From: malcolm@interval.com (Malcolm Slaney)
Date: Sat, 27 Aug 1994 14:10:56 -0800
Subject: Dan Ellis at Hearing Seminar on 9/1
Message-Id: <9408272110.AA12594@interval.interval.com>
Dan Ellis will be leading the discussion at this week's CCRMA Hearing
Seminar. During the last month we've heard two similar approaches to the
sound separation problem, both based on grouping harmonically related
sounds. This coming Thursday Dan Ellis (MIT Media Lab) will be presenting
his ideas for a sound separation system. Just what can we do when the
spectral energy in a sound is corrupted by an interfering sound? This week
Dan will tell all!!!
Who: Dan Ellis (MIT Media Lab)
What: Models for Psychoacoustic Grouping
When: Thursday September 1, 1994 at 10:30AM
Where: CCRMA Library (Top Floor of the Knoll)
I've also got a schedule for the rest of September and I'm starting to work
on October. If you know of any wonderful work on acoustics, let me know so
we can talk about the Hearing Seminar.
9/1 Dan Ellis (MIT Media Lab) - Models for Psychoacoustic Grouping
9/8 Jan Chomyszyn (CCRMA) - Distance Perception
9/15 No Seminar (ATR Perception Workshop)
9/22 No Seminar (ICSLP)
9/29 Shahwan/Duda (SJSU) - Onset Detector Model
See you at CCRMA!
-- Malcolm
Models of psychoacoustic grouping for sound understanding and separation
Dan Ellis (MIT Media Lab)
I have been working on perceptually-motivated representations of sound.

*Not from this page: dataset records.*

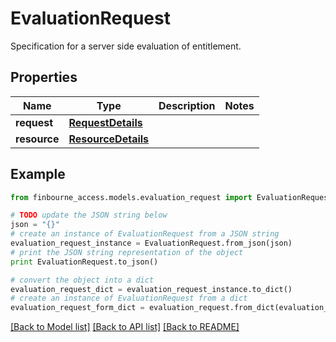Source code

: # EvaluationRequest

Specification for a server side evaluation of entitlement.

## Properties
Name | Type | Description | Notes
------------ | ------------- | ------------- | -------------
**request** | [**RequestDetails**](RequestDetails.md) |  | 
**resource** | [**ResourceDetails**](ResourceDetails.md) |  | 

## Example

```python
from finbourne_access.models.evaluation_request import EvaluationRequest

# TODO update the JSON string below
json = "{}"
# create an instance of EvaluationRequest from a JSON string
evaluation_request_instance = EvaluationRequest.from_json(json)
# print the JSON string representation of the object
print EvaluationRequest.to_json()

# convert the object into a dict
evaluation_request_dict = evaluation_request_instance.to_dict()
# create an instance of EvaluationRequest from a dict
evaluation_request_form_dict = evaluation_request.from_dict(evaluation_request_dict)
```
[[Back to Model list]](../README.md#documentation-for-models) [[Back to API list]](../README.md#documentation-for-api-endpoints) [[Back to README]](../README.md)


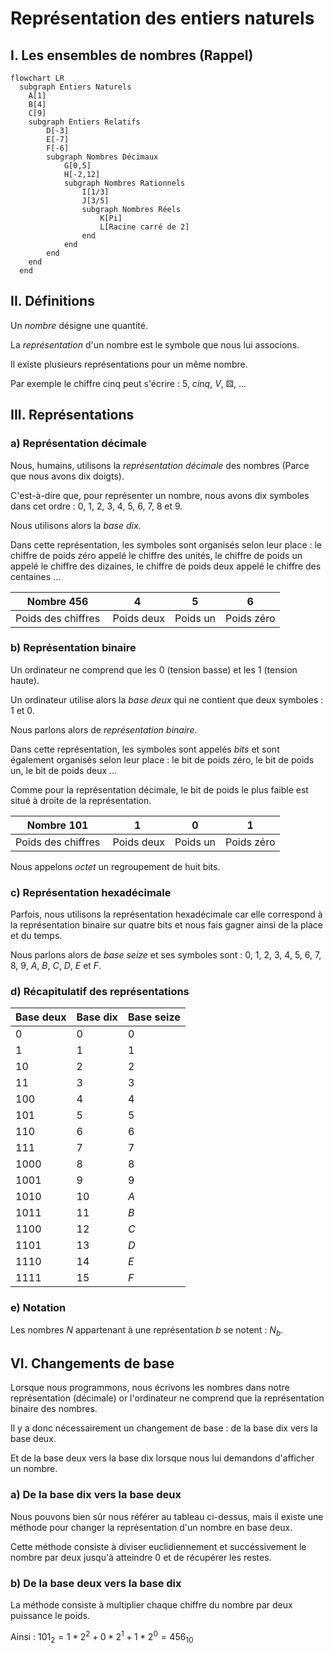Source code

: # Représentation des entiers naturels

## I. Les ensembles de nombres (Rappel)

```mermaid
flowchart LR
  subgraph Entiers Naturels
    A[1]
    B[4]
    C[9]
    subgraph Entiers Relatifs
        D[-3]
        E[-7]
        F[-6]
        subgraph Nombres Décimaux
            G[0,5]
            H[-2,12]
            subgraph Nombres Rationnels
                I[1/3]
                J[3/5]
                subgraph Nombres Réels
                    K[Pi]
                    L[Racine carré de 2]
                end
            end
        end
    end
  end
```

## II. Définitions

Un *nombre* désigne une quantité.

La *représentation* d'un nombre est le symbole que nous lui associons.

Il existe plusieurs représentations pour un même nombre.

Par exemple le chiffre cinq peut s'écrire : $5$, $cinq$, $V$, ⚄, ...

## III. Représentations

### a) Représentation décimale

Nous, humains, utilisons la *représentation décimale* des nombres (Parce que nous avons dix doigts).

C'est-à-dire que, pour représenter un nombre, nous avons dix symboles dans cet ordre : $0$, $1$, $2$, $3$, $4$, $5$, $6$, $7$, $8$ et $9$.

Nous utilisons alors la *base dix*.

Dans cette représentation, les symboles sont organisés selon leur place : le chiffre de poids zéro appelé le chiffre des unités, le chiffre de poids un appelé le chiffre des dizaines, le chiffre de poids deux appelé le chiffre des centaines ...

| Nombre $456$ | $4$ | $5$ | $6$ |
| --- | --- | --- | --- |
| Poids des chiffres | Poids deux | Poids un | Poids zéro |

### b) Représentation binaire

Un ordinateur ne comprend que les $0$ (tension basse) et les $1$ (tension haute).

Un ordinateur utilise alors la *base deux* qui ne contient que deux symboles : $1$ et $0$.

Nous parlons alors de *représentation binaire*.

Dans cette représentation, les symboles sont appelés *bits* et sont également organisés selon leur place : le bit de poids zéro, le bit de poids un, le bit de poids deux ...

Comme pour la représentation décimale, le bit de poids le plus faible est situé à droite de la représentation.

| Nombre $101$ | $1$ | $0$ | $1$ |
| --- | --- | --- | --- |
| Poids des chiffres | Poids deux | Poids un | Poids zéro |

Nous appelons *octet* un regroupement de huit bits.

### c) Représentation hexadécimale

Parfois, nous utilisons la représentation hexadécimale car elle correspond à la représentation binaire sur quatre bits et nous fais gagner ainsi de la place et du temps.

Nous parlons alors de *base seize* et ses symboles sont : $0$, $1$, $2$, $3$, $4$, $5$, $6$, $7$, $8$, $9$, $A$, $B$, $C$, $D$, $E$ et $F$.

### d) Récapitulatif des représentations

| Base deux | Base dix | Base seize |
| --- | --- | --- |
| $0$ | $0$ | $0$ |
| $1$ | $1$ | $1$ |
| $10$ | $2$ | $2$ |
| $11$ | $3$ | $3$ |
| $100$ | $4$ | $4$ |
| $101$ | $5$ | $5$ |
| $110$ | $6$ | $6$ |
| $111$ | $7$ | $7$ |
| $1000$ | $8$ | $8$ |
| $1001$ | $9$ | $9$ |
| $1010$ | $10$ | $A$ |
| $1011$ | $11$ | $B$ |
| $1100$ | $12$ | $C$ |
| $1101$ | $13$ | $D$ |
| $1110$ | $14$ | $E$ |
| $1111$ | $15$ | $F$ |

### e) Notation

Les nombres $N$ appartenant à une représentation $b$ se notent : $N_b$.

## VI. Changements de base

Lorsque nous programmons, nous écrivons les nombres dans notre représentation (décimale) or l'ordinateur ne comprend que la représentation binaire des nombres.

Il y a donc nécessairement un changement de base : de la base dix vers la base deux.

Et de la base deux vers la base dix lorsque nous lui demandons d'afficher un nombre.

### a) De la base dix vers la base deux

Nous pouvons bien sûr nous référer au tableau ci-dessus, mais il existe une méthode pour changer la représentation d'un nombre en base deux.

Cette méthode consiste à diviser euclidiennement et succéssivement le nombre par deux jusqu'à atteindre $0$ et de récupérer les restes.

### b) De la base deux vers la base dix

La méthode consiste à multiplier chaque chiffre du nombre par deux puissance le poids.

Ainsi : $101_2 = 1 * 2^2 + 0 * 2^1 + 1 * 2^0 = 456_{10}$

These discrete elements allow the explicit application of grouping
principles such as harmonicity, common onset and proximity. Such rules
organize the sound into regions of energy likely to have arisen from
independent sources. This structuring can be used both for source
separation (by reconstructing individually-identified sources) and 'sound
understanding' i.e. explaining or describing the sound as the result of
some real-world causes.
Several lessons have been learned from this work so far. Limitations of
the constant-Q sinusoidal model (as well as the success of mixed models
such as Serra's) have led to a richer representational vocabulary. The
problem of spectral collisions has proved so taxing that I propose a system
(both as a computer model and as a speculative theory of the auditory
system) that extracts only weak bounds from the incident energy and infers
the fine structure of colliding elements from their context. This will
result in a system capable of experiencing the 'continuity illusion' and
the successful reconstruction of clarinets corrupted by dropping cans.